Etiology and Pathology
Acute acalculous cholecystitis accounts for approximately 5% of acute cholecystitis cases. The exact cause is unclear, but it typically occurs in critically ill patients, such as those with severe trauma, burns, or abdominal non-biliary surgeries, including abdominal aortic aneurysm repair, as well as those with sepsis. Around 70% of affected individuals have accompanying atherosclerosis. Some researchers also associate this condition with prolonged parenteral nutrition or as a complication of immunodeficiency diseases such as AIDS. Pathological changes are similar to those of acute calculous cholecystitis, but the progression is more rapid. The primary pathogenic factors include bile stasis and ischemia of the gallbladder wall, leading to rapid bacterial proliferation and reduced blood supply, with an increased likelihood of gallbladder gangrene and perforation.
Clinical Manifestations
This condition is more common in older male patients.
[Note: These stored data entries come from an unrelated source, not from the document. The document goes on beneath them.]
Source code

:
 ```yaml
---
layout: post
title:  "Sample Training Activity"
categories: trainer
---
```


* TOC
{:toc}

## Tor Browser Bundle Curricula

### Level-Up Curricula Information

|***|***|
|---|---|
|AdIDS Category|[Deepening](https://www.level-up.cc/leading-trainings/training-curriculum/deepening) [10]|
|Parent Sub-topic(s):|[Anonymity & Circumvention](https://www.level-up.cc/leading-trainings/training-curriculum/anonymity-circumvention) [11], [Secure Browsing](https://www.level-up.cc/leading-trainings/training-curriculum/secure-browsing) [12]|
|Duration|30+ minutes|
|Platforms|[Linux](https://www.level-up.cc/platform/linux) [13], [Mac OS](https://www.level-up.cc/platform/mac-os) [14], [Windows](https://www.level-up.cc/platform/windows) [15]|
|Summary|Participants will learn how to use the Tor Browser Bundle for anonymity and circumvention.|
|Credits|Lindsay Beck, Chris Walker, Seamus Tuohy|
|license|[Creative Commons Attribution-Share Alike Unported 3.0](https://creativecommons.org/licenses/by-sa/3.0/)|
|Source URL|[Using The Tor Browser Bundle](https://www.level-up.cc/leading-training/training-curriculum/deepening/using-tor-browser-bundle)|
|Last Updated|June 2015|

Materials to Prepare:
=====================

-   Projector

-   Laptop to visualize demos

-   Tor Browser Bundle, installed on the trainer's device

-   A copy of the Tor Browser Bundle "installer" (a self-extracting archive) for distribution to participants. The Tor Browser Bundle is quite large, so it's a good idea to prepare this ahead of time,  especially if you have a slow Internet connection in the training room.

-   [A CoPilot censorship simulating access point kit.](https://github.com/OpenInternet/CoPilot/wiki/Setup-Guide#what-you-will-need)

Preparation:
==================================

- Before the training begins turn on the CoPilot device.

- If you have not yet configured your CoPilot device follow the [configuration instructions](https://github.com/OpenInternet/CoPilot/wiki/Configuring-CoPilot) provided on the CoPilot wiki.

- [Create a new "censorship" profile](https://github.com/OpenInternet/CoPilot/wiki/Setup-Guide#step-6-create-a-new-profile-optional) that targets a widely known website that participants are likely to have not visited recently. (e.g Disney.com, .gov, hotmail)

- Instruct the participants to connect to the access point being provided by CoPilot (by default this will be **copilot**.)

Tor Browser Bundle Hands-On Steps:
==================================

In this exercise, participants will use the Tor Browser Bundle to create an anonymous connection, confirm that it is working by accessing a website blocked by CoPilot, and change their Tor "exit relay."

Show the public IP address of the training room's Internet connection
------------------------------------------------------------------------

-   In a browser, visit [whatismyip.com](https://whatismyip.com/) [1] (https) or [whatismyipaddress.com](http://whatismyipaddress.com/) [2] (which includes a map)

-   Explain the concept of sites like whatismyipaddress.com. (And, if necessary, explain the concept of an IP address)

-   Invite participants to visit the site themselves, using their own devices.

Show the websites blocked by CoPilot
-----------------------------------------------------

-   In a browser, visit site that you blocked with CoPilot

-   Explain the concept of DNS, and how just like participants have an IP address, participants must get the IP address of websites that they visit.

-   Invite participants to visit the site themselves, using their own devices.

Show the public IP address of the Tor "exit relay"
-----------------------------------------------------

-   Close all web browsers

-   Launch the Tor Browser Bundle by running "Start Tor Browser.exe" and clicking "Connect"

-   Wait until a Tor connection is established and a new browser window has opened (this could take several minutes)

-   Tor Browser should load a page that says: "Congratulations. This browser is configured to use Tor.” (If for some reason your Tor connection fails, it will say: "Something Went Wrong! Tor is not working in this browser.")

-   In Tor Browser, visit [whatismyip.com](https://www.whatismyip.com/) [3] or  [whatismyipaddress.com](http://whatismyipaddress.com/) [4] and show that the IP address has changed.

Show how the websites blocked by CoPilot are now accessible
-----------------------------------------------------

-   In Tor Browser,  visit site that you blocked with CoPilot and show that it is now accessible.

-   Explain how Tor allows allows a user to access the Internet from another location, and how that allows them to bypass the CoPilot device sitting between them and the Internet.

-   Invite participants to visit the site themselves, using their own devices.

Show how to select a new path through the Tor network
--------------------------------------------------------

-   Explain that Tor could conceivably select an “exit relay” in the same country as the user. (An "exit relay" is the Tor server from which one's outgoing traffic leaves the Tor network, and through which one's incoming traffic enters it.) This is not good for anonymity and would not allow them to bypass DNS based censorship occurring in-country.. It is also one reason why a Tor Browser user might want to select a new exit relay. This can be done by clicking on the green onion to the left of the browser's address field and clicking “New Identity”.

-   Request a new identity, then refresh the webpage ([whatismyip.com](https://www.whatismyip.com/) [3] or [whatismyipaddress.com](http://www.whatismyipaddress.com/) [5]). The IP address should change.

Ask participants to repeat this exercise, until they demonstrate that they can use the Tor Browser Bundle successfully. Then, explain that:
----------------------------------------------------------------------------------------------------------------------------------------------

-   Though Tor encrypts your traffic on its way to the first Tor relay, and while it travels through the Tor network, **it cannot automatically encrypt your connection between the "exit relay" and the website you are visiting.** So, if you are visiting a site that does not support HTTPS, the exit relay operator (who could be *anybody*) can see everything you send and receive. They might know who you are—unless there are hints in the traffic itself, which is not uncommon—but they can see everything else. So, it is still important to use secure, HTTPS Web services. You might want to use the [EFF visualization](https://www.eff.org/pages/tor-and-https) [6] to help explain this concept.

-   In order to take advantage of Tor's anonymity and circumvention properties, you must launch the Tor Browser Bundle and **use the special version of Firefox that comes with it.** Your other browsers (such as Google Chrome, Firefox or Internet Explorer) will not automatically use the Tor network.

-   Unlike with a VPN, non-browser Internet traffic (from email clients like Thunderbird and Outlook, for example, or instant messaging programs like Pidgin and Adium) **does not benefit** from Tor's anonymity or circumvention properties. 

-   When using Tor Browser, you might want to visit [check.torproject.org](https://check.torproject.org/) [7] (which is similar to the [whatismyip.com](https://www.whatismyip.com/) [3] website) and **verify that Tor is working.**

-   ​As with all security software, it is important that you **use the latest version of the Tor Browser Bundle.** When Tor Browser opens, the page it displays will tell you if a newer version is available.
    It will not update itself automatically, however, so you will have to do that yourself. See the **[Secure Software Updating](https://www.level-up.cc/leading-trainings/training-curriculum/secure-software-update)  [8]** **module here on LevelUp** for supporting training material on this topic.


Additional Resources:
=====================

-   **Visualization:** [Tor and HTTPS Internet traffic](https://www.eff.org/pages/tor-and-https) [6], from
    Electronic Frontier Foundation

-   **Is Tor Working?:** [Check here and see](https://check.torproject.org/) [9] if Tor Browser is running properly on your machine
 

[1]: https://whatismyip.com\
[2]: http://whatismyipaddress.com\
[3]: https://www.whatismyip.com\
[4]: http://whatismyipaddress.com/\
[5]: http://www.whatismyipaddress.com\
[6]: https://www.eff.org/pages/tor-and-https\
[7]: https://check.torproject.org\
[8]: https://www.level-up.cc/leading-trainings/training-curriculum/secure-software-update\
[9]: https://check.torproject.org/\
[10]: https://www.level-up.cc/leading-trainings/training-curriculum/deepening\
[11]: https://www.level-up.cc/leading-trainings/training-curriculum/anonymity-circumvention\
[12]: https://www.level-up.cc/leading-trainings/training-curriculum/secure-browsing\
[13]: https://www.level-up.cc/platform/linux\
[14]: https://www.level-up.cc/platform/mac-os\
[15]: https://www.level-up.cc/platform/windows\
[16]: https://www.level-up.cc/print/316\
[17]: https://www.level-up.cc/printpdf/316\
Its clinical presentation is similar to that of acute calculous cholecystitis. However, symptoms of abdominal pain are often masked by the presence of other severe underlying conditions, increasing the risk of misdiagnosis and delayed treatment.
For critically ill patients, such as those with severe trauma or on prolonged parenteral nutrition, the occurrence of right upper abdominal pain accompanied by fever should raise concern for this condition. Signs such as right upper abdominal tenderness, positive peritoneal irritation signs, palpable enlarged gallbladder, or positive Murphy's sign should prompt further investigation. Early detection via ultrasound can be challenging, but CT imaging may provide diagnostic insights, and hepatobiliary scintigraphy offers diagnostic confirmation in about 97% of cases.
Treatment
This condition is prone to complications such as gangrene and perforation. Once diagnosed, prompt surgical intervention is warranted. Treatment options include cholecystectomy, cholecystostomy, or percutaneous transhepatic gallbladder drainage (PTGD). For patients without a confirmed diagnosis or with less severe symptoms, aggressive non-surgical management under close observation can be pursued. Surgical intervention should be implemented promptly if the condition worsens.

Figure 1 Percutaneous transhepatic gallbladder drainage procedure
1, Insertion of the puncture needle into the gallbladder.
2, Removal of the needle's inner core.
3, Placement of a guidewire.
4, Withdrawal of the cannula.
5, Expansion of the skin puncture site with dilation tubing.
6, Placement of the drainage catheter over the guidewire, followed by removal of the guidewire and securing of the catheter to the skin near the puncture site.